Aquel día, Isabel se arregló en casa de sus padres, acompañada de ellos, sus hermanas y su mejor amiga, "no se me ocurre lugar ni compañía mejor para llevar esa mochila de nervios y emociones". Ángela Blanco, de Wedding Blanco, maquilló y peinó a la novia. "Soy una persona que se maquilla muy, muy poco, por no decir nada, y me daba miedo no encontrar a alguien que fuera capaz de encontrar ese punto de ir muy maquillada, pero sin que lo parezca. Ángela es un 10, como maquilladora, y también como persona. Escogerla fue una de las mejores decisiones".
Isabel y su padre llegaron a El Real Monasterio de San Lorenzo de El Escorial y después, arrancó la ceremonia religiosa. "Una vez me dieron un consejo, que al entrar en la iglesia mirara a todo el mundo, y eso intenté. Es increíble la felicidad que te transmite la gente en ese momento solo con una mirada.
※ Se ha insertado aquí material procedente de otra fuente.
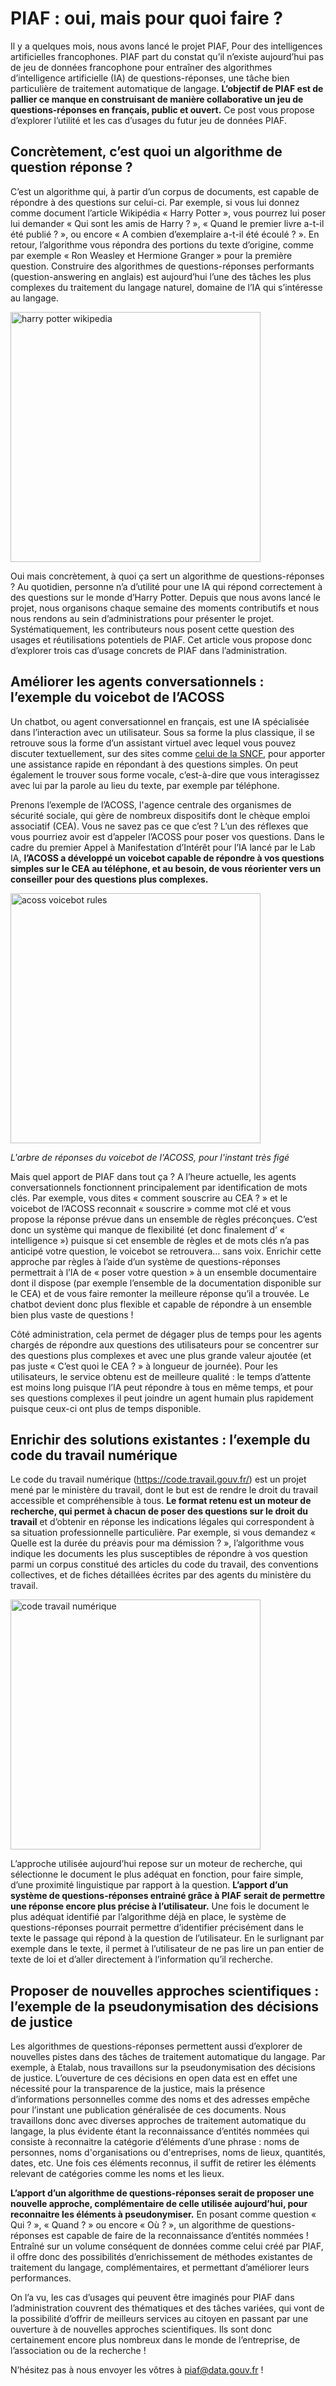 # PIAF : oui, mais pour quoi faire ?

Il y a quelques mois, nous avons lancé le projet PIAF, Pour des intelligences artificielles francophones. PIAF part du constat qu’il n’existe aujourd’hui pas de jeu de données francophone pour entraîner des algorithmes d’intelligence artificielle (IA) de questions-réponses, une tâche bien particulière de traitement automatique de langage. **L’objectif de PIAF est de pallier ce manque en construisant de manière collaborative un jeu de questions-réponses en français, public et ouvert.** Ce post vous propose d’explorer l’utilité et les cas d’usages du futur jeu de données PIAF.

## Concrètement, c’est quoi un algorithme de question réponse ?

C’est un algorithme qui, à partir d’un corpus de documents, est capable de répondre à des questions sur celui-ci. Par exemple, si vous lui donnez comme document l’article Wikipédia « Harry Potter », vous pourrez lui poser lui demander « Qui sont les amis de Harry ? », « Quand le premier livre a-t-il été publié ? », ou encore « A combien d’exemplaire a-t-il été écoulé ? ». En retour, l’algorithme vous répondra des portions du texte d’origine, comme par exemple « Ron Weasley et Hermione Granger » pour la première question.
Construire des algorithmes de questions-réponses performants (question-answering en anglais) est aujourd’hui l’une des tâches les plus complexes du traitement du langage naturel, domaine de l’IA qui s’intéresse au langage.

<img src="https://github.com/etalab/piaf-site/blob/master/img/harry_potter.png" alt="harry potter wikipedia" width="400"/>

Oui mais concrètement, à quoi ça sert un algorithme de questions-réponses ? Au quotidien, personne n’a d’utilité pour une IA qui répond correctement à des questions sur le monde d’Harry Potter. Depuis que nous avons lancé le projet, nous organisons chaque semaine des moments contributifs et nous nous rendons au sein d’administrations pour présenter le projet. Systématiquement, les contributeurs nous posent cette question des usages et réutilisations potentiels de PIAF. Cet article vous propose donc d’explorer trois cas d’usage concrets de PIAF dans l’administration.

## Améliorer les agents conversationnels : l’exemple du voicebot de l’ACOSS

Un chatbot, ou agent conversationnel en français, est une IA spécialisée dans l’interaction avec un utilisateur. Sous sa forme la plus classique, il se retrouve sous la forme d’un assistant virtuel avec lequel vous pouvez discuter textuellement, sur des sites comme [celui de la SNCF](https://www.oui.sncf/bot), pour apporter une assistance rapide en répondant à des questions simples. On peut également le trouver sous forme vocale, c’est-à-dire que vous interagissez avec lui par la parole au lieu du texte, par exemple par téléphone.

Prenons l’exemple de l’ACOSS, l'agence centrale des organismes de sécurité sociale, qui gère de nombreux dispositifs dont le chèque emploi associatif (CEA). Vous ne savez pas ce que c’est ? L’un des réflexes que vous pourriez avoir est d’appeler l’ACOSS pour poser vos questions. Dans le cadre du premier Appel à Manifestation d’Intérêt pour l’IA lancé par le Lab IA, **l’ACOSS a développé un voicebot capable de répondre à vos questions simples sur le CEA au téléphone, et au besoin, de vous réorienter vers un conseiller pour des questions plus complexes.**

<img src="https://github.com/etalab/piaf-site/blob/master/img/acoss.png" alt="acoss voicebot rules" width="400"/>

*L'arbre de réponses du voicebot de l'ACOSS, pour l'instant très figé*

Mais quel apport de PIAF dans tout ça ? A l’heure actuelle, les agents conversationnels fonctionnent principalement par identification de mots clés. Par exemple, vous dites « comment souscrire au CEA ? » et le voicebot de l’ACOSS reconnait « souscrire » comme mot clé et vous propose la réponse prévue dans un ensemble de règles préconçues. C’est donc un système qui manque de flexibilité (et donc finalement d’ « intelligence ») puisque si cet ensemble de règles et de mots clés n’a pas anticipé votre question, le voicebot se retrouvera… sans voix. Enrichir cette approche par règles à l’aide d’un système de questions-réponses permettrait à l’IA de « poser votre question » à un ensemble documentaire dont il dispose (par exemple l’ensemble de la documentation disponible sur le CEA) et de vous faire remonter la meilleure réponse qu’il a trouvée. Le chatbot devient donc plus flexible et capable de répondre à un ensemble bien plus vaste de questions ! 

Côté administration, cela permet de dégager plus de temps pour les agents chargés de répondre aux questions des utilisateurs pour se concentrer sur des questions plus complexes et avec une plus grande valeur ajoutée (et pas juste « C’est quoi le CEA ? » à longueur de journée). Pour les utilisateurs, le service obtenu est de meilleure qualité : le temps d’attente est moins long puisque l’IA peut répondre à tous en même temps, et pour ses questions complexes il peut joindre un agent humain plus rapidement puisque ceux-ci ont plus de temps disponible.

## Enrichir des solutions existantes : l’exemple du code du travail numérique

Le code du travail numérique (https://code.travail.gouv.fr/) est un projet mené par le ministère du travail, dont le but est de rendre le droit du travail accessible et compréhensible à tous. **Le format retenu est un moteur de recherche, qui permet à chacun de poser des questions sur le droit du travail** et d’obtenir en réponse les indications légales qui correspondent à sa situation professionnelle particulière. Par exemple, si vous demandez « Quelle est la durée du préavis pour ma démission ? », l’algorithme vous indique les documents les plus susceptibles de répondre à vos question parmi un corpus constitué des articles du code du travail, des conventions collectives, et de fiches détaillées écrites par des agents du ministère du travail.

<img src="https://github.com/etalab/piaf-site/blob/master/img/code_travail_num.png" alt="code travail numérique" width="400"/>

L’approche utilisée aujourd’hui repose sur un moteur de recherche, qui sélectionne le document le plus adéquat en fonction, pour faire simple, d’une proximité linguistique par rapport à la question. **L’apport d’un système de questions-réponses entrainé grâce à PIAF serait de permettre une réponse encore plus précise à l’utilisateur.** Une fois le document le plus adéquat identifié par l’algorithme déjà en place, le système de questions-réponses pourrait permettre d’identifier précisément dans le texte le passage qui répond à la question de l’utilisateur. En le surlignant par exemple dans le texte, il permet à l’utilisateur de ne pas lire un pan entier de texte de loi et d’aller directement à l’information qu’il recherche.

## Proposer de nouvelles approches scientifiques : l’exemple de la pseudonymisation des décisions de justice

Les algorithmes de questions-réponses permettent aussi d’explorer de nouvelles pistes dans des tâches de traitement automatique du langage. Par exemple, à Etalab, nous travaillons sur la pseudonymisation des décisions de justice. L’ouverture de ces décisions en open data est en effet une nécessité pour la transparence de la justice, mais la présence d’informations personnelles comme des noms et des adresses empêche pour l’instant une publication généralisée de ces documents. Nous travaillons donc avec diverses approches de traitement automatique du langage, la plus évidente étant la reconnaissance d’entités nommées qui consiste à reconnaitre la catégorie d’éléments d’une phrase : noms de personnes, noms d'organisations ou d'entreprises, noms de lieux, quantités, dates, etc. Une fois ces éléments reconnus, il suffit de retirer les éléments relevant de catégories comme les noms et les lieux.

**L’apport d’un algorithme de questions-réponses serait de proposer une nouvelle approche, complémentaire de celle utilisée aujourd’hui, pour reconnaitre les éléments à pseudonymiser.** En posant comme question « Qui ? », « Quand ? » ou encore « Où ? », un algorithme de questions-réponses est capable de faire de la reconnaissance d’entités nommées ! Entraîné sur un volume conséquent de données comme celui créé par PIAF, il offre donc des possibilités d’enrichissement de méthodes existantes de traitement du langage, complémentaires, et permettant d’améliorer leurs performances.

On l’a vu, les cas d’usages qui peuvent être imaginés pour PIAF dans l’administration couvrent des thématiques et des tâches variées, qui vont de la possibilité d’offrir de meilleurs services au citoyen en passant par une ouverture à de nouvelles approches scientifiques. Ils sont donc certainement encore plus nombreux dans le monde de l’entreprise, de l’association ou de la recherche !

N’hésitez pas à nous envoyer les vôtres à piaf@data.gouv.fr !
También recuerdo la cara de Javier al llegar a él. Después de 9 años, nunca le había visto con esa expresión".
Convertidos en marido y mujer, Javier e Isabel se trasladaron a la finca donde celebrarían su amor junto a sus familiares y amigos. "Para la decoración quería mucho color. La finca es una casa de campo, con mucho olivo y mucha encina. Quería flores muy llamativas, así que pusimos guirnaldas de flores de todos los colores colgando por todos lados".
El catering del Mentidero de la Villa sirvió tanto el cóctel como el primer plato. ¿El menú? De primero, salmorejo con langostinos; y de segundo, a cargo de El Huaso, lomo bajo de Angus con pimientos asados y patatas.
"Uno de los instantes más emotivos de la celebración fue cuando le dimos los ramos a nuestras madres. Nosotros estamos muy acostumbrados y sabemos que el 'momento ramo' va a pasar, pero para nuestras madres es algo desconocido y nuevo, y les pilló completamente por sorpresa. Fue un momento muy, muy especial", rememora Isabel.
Para abrir el baile, Somethin’ Stupid, de Frank Sinatra, "una de las canciones favoritas de mi padre. Al terminar, abrimos la fiesta con la canción de Juan Luis Guerra, “A pedir su mano”. Te guste bailar o no con esa canción, es imposible quedarse quieto".
Cerramos el álbum de boda de Isabel y Javier con sus consejos para futuros enlaces. "Siempre te hablan de lo rápido que pasa el día de tu boda, pero es algo que hasta que no llega no te das cuenta. Hay que vivir ese día disfrutando y siendo consciente de cada momento, como si al día siguiente fueran a hacerte un examen. Otro consejo que me ayudó muchísimo a sobrellevar mis nervios fue que, sea lo que sea que no salga como tenías pensado, solo tú vas a ser consciente de ello".
Isabel nos cuenta que en su infancia paseaba asiduamente por las inmediaciones de El Real Monasterio de San Lorenzo de El Escorial, pero que nunca había pensado que su boda se celebraría allí. "Después de haber ido muchísimas veces a El Escorial y pasear por delante de El Monasterio cuando era pequeña, jamás me hubiera imaginado que me casaría ahí en ese monumento tan grandioso". El destino y la petición de mano de Javier terminaron por encajar las piezas y la basílica ubicada dentro de este complejo sería testigo de su 'sí, quiero'.